TASK
Only those lines in the data below from the line containing "Assume we created" through the line containing "tracks a user's", both included, should be restated word for word.

■ ■ ■ ■ ■

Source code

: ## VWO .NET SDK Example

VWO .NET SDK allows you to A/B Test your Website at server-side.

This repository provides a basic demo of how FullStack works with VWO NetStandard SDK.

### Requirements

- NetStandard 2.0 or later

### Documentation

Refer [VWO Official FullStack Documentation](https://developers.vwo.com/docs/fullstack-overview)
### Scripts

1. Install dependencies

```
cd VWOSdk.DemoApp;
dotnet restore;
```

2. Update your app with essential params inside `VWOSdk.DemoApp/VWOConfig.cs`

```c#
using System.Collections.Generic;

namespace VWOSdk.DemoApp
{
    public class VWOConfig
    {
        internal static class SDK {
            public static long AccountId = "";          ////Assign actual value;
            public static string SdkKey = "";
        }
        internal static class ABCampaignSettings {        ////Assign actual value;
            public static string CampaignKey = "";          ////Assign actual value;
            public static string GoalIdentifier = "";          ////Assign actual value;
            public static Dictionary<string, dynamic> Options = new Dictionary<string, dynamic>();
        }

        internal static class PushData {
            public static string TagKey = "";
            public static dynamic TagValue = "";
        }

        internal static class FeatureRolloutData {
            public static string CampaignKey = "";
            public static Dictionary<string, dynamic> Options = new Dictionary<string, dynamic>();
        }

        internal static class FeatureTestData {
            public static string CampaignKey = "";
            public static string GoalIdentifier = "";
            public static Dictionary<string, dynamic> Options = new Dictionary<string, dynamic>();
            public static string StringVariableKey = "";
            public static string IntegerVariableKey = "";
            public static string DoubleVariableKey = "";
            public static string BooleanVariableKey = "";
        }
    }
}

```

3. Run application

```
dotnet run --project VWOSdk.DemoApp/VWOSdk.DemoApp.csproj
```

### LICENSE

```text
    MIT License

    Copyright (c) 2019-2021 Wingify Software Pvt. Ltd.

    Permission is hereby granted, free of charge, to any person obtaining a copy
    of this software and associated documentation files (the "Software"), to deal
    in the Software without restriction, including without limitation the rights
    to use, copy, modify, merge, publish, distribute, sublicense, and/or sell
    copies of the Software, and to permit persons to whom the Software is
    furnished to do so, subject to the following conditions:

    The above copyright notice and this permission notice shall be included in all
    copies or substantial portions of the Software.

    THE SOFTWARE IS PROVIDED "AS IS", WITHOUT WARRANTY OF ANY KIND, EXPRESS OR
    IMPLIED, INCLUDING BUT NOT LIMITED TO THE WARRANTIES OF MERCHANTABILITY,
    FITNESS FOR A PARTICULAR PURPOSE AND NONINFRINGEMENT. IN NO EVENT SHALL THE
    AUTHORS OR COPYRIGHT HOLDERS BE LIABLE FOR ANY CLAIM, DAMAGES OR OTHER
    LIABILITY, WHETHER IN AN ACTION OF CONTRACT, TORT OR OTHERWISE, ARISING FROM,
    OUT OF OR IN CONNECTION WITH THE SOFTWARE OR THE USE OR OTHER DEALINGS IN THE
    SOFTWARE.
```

■ ■ ■ ■ ■

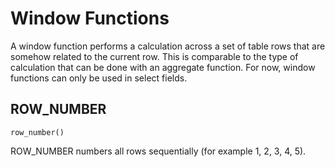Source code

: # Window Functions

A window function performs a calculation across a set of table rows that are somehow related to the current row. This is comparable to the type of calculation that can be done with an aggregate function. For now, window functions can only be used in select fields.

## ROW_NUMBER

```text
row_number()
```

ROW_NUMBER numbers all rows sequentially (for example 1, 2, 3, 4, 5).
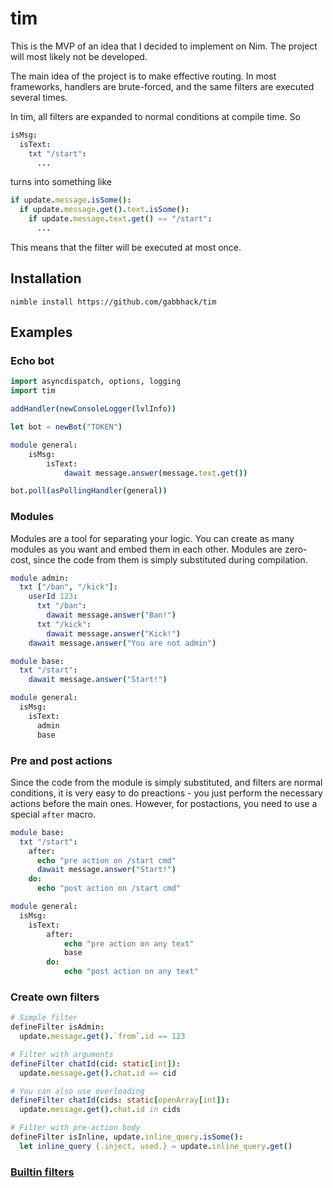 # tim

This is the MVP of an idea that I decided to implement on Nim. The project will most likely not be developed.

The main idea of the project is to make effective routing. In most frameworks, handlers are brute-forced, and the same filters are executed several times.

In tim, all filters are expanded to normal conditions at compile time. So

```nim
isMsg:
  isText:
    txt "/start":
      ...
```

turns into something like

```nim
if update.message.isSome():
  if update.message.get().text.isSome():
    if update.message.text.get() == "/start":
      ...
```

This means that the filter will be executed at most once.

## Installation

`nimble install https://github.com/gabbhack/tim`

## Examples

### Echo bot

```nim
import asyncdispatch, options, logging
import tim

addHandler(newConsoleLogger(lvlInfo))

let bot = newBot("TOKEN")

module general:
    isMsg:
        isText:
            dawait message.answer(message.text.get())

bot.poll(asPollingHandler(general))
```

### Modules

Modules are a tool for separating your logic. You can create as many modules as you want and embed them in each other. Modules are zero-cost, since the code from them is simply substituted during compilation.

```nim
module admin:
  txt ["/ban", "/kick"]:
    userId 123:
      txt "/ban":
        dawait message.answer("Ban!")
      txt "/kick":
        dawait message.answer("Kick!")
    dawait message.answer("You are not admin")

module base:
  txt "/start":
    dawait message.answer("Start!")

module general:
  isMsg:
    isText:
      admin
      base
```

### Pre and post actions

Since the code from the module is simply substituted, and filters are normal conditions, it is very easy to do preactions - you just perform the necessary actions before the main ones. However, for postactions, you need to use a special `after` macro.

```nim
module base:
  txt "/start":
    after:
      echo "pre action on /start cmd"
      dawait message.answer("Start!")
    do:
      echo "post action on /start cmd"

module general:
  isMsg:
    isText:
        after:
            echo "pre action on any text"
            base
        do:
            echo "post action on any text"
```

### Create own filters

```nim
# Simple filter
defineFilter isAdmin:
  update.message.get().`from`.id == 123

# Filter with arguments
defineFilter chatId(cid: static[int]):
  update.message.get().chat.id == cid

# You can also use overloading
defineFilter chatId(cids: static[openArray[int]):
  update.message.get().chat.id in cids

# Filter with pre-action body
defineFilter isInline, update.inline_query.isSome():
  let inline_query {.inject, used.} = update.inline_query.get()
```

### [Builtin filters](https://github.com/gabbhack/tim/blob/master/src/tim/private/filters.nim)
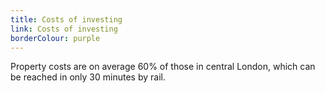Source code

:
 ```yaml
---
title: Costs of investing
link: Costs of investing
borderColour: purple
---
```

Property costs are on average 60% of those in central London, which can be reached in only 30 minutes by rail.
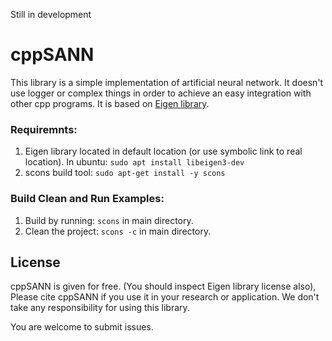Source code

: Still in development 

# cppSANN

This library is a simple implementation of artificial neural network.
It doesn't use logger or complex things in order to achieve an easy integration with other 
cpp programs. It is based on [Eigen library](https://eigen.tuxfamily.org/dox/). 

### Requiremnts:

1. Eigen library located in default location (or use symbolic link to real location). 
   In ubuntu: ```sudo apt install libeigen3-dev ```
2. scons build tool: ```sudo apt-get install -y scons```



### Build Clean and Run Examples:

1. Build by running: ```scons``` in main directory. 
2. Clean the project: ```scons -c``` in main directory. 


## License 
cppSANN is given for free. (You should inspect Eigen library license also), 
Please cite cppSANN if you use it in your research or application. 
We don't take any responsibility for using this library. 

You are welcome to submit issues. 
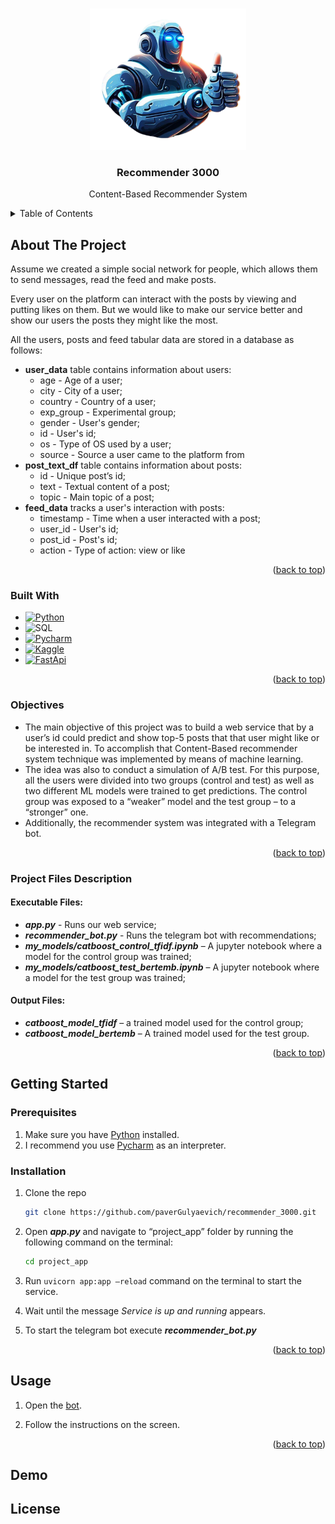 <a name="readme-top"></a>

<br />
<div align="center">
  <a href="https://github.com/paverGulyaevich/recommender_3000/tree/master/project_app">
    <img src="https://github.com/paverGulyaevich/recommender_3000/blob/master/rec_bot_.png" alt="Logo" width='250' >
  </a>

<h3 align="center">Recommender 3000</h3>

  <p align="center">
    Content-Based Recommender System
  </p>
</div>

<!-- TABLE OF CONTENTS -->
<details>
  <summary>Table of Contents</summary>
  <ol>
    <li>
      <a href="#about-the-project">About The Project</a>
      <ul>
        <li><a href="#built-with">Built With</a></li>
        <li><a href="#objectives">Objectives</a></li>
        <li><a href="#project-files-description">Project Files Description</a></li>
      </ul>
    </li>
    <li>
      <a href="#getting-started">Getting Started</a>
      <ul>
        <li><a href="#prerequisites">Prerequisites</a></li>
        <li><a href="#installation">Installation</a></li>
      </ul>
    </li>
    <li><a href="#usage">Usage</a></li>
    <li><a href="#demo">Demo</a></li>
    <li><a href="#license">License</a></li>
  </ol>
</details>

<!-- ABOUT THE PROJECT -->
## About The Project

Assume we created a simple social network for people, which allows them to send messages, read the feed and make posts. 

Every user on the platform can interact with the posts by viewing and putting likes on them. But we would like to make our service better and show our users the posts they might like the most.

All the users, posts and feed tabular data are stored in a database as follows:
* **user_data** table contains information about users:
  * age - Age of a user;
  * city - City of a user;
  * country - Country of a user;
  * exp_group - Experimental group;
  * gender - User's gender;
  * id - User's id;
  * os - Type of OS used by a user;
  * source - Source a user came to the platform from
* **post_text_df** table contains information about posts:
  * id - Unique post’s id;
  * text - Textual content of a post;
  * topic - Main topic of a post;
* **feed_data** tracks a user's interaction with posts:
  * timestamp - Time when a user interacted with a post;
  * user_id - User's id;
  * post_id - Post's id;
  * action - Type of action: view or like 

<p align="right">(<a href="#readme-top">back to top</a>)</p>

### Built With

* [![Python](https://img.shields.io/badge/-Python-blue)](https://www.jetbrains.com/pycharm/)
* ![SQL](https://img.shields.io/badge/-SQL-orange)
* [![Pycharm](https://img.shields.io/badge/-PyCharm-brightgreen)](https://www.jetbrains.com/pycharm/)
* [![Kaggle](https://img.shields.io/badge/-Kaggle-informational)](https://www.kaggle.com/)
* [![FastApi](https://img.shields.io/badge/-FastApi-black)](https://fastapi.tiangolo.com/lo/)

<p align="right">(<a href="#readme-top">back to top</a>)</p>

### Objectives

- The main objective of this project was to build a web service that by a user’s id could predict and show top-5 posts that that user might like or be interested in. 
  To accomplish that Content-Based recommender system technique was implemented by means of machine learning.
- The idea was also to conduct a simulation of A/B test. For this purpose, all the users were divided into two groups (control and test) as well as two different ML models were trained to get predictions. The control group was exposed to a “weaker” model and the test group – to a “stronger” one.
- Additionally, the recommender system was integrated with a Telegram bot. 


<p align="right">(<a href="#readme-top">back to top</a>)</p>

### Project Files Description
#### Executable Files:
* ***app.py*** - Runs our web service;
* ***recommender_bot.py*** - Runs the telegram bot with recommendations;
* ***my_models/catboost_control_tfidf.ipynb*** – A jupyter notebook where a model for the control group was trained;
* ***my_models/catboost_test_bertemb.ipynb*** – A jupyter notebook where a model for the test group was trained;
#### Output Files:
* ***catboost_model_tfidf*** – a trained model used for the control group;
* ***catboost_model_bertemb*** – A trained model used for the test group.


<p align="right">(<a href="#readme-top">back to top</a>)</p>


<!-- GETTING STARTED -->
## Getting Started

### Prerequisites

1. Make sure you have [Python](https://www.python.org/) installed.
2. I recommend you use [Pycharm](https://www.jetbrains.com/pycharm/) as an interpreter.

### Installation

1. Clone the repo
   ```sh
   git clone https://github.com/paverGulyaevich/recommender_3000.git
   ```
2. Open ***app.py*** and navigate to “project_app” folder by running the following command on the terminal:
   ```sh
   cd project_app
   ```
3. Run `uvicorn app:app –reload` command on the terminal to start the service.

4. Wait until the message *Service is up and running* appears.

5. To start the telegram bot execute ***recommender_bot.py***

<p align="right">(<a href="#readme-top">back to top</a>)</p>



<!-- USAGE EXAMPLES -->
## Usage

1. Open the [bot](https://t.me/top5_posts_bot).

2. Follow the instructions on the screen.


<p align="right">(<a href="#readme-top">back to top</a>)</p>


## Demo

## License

■ ■ ■ ■ ■

ANSWER
Assume we created a simple social network for people, which allows them to send messages, read the feed and make posts. 

Every user on the platform can interact with the posts by viewing and putting likes on them. But we would like to make our service better and show our users the posts they might like the most.

All the users, posts and feed tabular data are stored in a database as follows:
* **user_data** table contains information about users:
  * age - Age of a user;
  * city - City of a user;
  * country - Country of a user;
  * exp_group - Experimental group;
  * gender - User's gender;
  * id - User's id;
  * os - Type of OS used by a user;
  * source - Source a user came to the platform from
* **post_text_df** table contains information about posts:
  * id - Unique post’s id;
  * text - Textual content of a post;
  * topic - Main topic of a post;
* **feed_data** tracks a user's interaction with posts:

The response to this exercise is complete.